Assignment. Every line holding the word "experiment" should be copied from the material.

Records shown.
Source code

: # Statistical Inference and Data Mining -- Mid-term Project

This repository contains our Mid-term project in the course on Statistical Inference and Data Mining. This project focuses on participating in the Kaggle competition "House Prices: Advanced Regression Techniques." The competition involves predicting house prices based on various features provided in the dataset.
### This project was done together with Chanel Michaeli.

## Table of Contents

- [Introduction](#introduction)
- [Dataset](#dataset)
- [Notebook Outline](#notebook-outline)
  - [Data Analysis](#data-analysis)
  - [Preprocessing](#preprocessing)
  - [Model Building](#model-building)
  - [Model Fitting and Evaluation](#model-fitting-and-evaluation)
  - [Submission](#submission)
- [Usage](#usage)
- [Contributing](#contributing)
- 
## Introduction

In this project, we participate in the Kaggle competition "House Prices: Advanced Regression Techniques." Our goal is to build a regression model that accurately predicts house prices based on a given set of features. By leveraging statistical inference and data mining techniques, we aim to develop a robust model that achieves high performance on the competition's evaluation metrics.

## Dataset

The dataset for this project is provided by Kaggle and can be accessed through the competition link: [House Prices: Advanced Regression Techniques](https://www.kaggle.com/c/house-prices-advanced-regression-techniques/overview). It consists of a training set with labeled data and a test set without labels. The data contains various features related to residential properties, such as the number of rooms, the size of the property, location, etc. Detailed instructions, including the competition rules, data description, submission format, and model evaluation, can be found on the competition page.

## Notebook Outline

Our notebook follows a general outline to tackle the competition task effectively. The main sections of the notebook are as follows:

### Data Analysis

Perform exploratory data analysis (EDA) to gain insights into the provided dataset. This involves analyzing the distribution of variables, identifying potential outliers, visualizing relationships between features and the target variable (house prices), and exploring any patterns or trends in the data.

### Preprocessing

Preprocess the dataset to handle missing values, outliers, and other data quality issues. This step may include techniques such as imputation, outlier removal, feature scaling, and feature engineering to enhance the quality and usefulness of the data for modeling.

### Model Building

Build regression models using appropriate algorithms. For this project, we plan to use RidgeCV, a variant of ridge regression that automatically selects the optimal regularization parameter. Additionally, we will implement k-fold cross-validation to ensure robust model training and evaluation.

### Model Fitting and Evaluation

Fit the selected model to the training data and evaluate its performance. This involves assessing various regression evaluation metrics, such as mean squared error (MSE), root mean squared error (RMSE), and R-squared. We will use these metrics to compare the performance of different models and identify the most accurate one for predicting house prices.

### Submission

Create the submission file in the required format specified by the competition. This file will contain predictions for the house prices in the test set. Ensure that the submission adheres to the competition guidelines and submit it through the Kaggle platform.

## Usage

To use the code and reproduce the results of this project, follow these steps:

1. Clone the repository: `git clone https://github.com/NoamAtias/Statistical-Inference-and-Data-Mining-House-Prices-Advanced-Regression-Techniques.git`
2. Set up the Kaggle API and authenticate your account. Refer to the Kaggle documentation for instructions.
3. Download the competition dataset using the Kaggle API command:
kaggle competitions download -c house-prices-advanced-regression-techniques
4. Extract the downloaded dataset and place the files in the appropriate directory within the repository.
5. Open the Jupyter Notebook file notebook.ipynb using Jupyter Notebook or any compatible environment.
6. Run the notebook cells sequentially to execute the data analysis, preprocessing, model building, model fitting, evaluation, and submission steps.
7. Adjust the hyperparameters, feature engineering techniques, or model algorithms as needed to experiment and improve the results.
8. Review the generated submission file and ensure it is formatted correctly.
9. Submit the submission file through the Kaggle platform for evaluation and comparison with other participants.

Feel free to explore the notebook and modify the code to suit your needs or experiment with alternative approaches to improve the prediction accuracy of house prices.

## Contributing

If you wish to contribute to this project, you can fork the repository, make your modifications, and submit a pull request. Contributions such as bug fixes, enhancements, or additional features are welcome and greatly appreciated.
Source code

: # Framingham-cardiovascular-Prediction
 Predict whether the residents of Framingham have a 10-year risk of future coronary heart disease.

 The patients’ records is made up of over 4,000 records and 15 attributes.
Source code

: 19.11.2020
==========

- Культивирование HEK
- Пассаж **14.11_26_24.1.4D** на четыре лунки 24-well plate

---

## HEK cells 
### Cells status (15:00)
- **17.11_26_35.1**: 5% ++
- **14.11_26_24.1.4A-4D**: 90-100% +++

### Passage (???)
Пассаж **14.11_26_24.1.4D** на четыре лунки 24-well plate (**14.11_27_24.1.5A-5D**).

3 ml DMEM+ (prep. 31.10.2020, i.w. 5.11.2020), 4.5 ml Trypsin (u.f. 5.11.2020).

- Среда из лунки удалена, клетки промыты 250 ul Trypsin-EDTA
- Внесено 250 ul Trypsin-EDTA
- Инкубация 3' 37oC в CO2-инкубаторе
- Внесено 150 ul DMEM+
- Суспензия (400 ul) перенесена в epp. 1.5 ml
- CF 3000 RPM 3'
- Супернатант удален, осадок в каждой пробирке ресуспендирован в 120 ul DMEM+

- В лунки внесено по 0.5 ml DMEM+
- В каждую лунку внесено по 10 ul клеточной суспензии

Response area.
7. Adjust the hyperparameters, feature engineering techniques, or model algorithms as needed to experiment and improve the results.
Feel free to explore the notebook and modify the code to suit your needs or experiment with alternative approaches to improve the prediction accuracy of house prices.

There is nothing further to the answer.